EXERCISE OBJECTIVE — Return exactly the lines of the records below, starting at the line that contains "vue3 中的 v-model区别" and ending at the line that contains "和名为 input 的事件", with both of those lines kept.
***
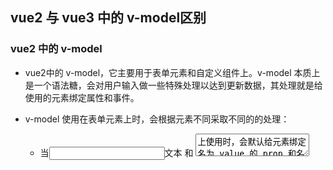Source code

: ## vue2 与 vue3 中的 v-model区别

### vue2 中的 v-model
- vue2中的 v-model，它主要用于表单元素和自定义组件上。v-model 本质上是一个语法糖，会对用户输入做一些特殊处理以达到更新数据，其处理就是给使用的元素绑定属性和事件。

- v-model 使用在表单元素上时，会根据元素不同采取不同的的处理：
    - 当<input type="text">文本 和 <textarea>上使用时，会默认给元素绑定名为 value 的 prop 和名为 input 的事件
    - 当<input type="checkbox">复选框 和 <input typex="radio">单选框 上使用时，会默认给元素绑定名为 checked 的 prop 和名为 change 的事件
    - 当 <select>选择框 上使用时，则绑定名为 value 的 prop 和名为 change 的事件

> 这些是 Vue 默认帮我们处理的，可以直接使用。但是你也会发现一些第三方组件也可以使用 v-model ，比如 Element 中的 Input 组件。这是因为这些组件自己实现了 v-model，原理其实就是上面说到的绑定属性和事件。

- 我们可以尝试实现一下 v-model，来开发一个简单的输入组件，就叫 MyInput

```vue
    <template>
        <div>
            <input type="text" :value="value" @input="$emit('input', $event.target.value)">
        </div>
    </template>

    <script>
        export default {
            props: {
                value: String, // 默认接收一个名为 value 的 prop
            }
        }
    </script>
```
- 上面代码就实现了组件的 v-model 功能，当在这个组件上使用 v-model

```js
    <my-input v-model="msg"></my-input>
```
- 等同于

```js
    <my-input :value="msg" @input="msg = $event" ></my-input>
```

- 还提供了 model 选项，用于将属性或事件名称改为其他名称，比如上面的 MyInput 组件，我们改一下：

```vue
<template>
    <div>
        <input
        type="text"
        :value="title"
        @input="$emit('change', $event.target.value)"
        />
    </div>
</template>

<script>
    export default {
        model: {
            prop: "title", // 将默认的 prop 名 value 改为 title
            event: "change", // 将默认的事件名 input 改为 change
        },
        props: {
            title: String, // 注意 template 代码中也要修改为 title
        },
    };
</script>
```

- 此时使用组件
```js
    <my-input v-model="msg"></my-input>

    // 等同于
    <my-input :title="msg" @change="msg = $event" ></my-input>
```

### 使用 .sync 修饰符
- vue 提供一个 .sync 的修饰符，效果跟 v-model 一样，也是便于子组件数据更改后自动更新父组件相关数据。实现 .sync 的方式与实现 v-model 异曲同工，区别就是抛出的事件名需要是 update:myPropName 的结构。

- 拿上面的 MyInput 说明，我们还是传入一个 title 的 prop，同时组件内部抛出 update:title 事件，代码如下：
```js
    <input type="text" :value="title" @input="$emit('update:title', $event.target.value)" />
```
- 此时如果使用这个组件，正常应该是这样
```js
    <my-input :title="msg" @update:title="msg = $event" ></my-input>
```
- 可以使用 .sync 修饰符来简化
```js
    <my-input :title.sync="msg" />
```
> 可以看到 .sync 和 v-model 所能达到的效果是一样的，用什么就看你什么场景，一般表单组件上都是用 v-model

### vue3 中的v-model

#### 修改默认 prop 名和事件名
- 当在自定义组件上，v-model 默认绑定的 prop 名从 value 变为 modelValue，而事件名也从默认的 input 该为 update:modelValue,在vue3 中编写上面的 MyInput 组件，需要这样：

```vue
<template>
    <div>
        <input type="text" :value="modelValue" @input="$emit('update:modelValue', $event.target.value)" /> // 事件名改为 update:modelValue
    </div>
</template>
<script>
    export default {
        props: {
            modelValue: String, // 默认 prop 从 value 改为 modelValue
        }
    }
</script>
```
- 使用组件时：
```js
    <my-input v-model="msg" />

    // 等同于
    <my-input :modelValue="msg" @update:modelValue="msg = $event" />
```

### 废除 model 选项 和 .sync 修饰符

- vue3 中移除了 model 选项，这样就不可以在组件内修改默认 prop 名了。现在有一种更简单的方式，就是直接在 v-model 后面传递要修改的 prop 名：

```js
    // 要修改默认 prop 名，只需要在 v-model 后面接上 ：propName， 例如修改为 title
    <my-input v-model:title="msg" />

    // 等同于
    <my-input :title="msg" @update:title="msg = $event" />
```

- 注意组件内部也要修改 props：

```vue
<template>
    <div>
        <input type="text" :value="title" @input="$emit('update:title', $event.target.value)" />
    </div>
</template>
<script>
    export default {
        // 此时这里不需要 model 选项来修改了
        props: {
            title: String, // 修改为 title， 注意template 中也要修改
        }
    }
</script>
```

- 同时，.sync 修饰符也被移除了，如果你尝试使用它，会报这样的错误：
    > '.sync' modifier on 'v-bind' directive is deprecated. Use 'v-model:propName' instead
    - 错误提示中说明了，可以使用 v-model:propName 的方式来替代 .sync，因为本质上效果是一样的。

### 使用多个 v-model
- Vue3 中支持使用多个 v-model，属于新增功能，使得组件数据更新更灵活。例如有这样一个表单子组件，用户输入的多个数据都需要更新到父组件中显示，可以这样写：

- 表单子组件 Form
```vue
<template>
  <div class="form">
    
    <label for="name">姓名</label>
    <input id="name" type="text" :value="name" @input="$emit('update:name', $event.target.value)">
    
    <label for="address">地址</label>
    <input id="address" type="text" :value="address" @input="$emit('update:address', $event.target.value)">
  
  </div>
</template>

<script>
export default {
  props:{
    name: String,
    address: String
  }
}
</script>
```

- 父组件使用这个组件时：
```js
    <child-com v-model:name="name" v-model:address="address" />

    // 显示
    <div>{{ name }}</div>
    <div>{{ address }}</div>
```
***
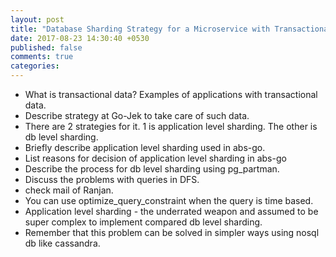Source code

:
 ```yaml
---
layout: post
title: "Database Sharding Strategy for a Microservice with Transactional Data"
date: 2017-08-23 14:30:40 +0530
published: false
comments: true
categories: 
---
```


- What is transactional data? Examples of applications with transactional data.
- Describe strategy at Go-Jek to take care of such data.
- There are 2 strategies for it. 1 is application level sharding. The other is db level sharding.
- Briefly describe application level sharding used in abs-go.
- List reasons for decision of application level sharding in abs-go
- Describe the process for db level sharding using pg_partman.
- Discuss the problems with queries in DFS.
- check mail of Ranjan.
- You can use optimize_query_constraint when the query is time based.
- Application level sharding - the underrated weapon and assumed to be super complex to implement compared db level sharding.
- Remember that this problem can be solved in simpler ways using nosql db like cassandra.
***
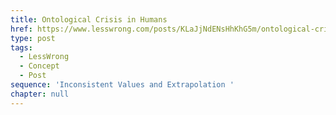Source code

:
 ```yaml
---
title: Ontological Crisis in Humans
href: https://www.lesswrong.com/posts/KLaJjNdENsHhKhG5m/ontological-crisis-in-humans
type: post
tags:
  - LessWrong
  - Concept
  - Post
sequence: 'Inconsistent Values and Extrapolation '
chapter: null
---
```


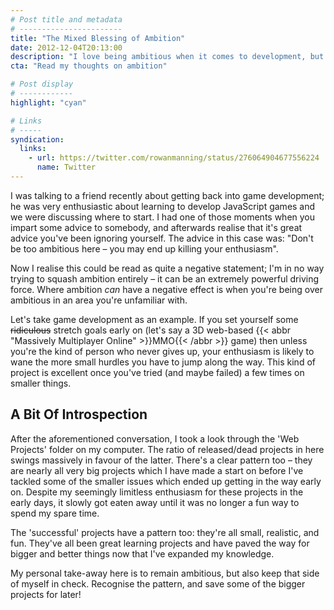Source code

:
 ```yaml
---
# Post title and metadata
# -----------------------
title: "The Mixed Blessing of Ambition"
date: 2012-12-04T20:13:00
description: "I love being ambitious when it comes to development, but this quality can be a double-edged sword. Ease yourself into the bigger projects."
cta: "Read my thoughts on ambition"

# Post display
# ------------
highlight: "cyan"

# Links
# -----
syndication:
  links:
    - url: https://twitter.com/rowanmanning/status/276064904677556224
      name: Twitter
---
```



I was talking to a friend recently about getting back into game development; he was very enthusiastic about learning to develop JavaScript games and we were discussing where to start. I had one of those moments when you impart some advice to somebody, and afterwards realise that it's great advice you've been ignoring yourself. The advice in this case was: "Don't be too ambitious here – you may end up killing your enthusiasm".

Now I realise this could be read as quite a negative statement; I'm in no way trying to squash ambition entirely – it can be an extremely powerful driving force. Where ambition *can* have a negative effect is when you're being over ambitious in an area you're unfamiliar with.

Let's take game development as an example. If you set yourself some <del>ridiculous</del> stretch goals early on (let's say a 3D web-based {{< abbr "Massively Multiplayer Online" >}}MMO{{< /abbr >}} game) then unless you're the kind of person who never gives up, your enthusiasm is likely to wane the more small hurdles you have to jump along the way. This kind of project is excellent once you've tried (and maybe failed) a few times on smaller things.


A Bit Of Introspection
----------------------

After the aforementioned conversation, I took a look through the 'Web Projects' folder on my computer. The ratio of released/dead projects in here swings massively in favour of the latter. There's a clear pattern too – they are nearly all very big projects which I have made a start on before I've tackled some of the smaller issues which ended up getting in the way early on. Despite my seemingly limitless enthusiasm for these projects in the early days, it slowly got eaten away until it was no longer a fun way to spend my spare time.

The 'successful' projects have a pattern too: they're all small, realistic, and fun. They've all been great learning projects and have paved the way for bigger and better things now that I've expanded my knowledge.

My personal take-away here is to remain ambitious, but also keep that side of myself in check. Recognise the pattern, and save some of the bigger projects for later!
***
OUTPUT FOR THIS TASK —
: ## vue2 与 vue3 中的 v-model区别

### vue2 中的 v-model
- vue2中的 v-model，它主要用于表单元素和自定义组件上。v-model 本质上是一个语法糖，会对用户输入做一些特殊处理以达到更新数据，其处理就是给使用的元素绑定属性和事件。

- v-model 使用在表单元素上时，会根据元素不同采取不同的的处理：
    - 当<input type="text">文本 和 <textarea>上使用时，会默认给元素绑定名为 value 的 prop 和名为 input 的事件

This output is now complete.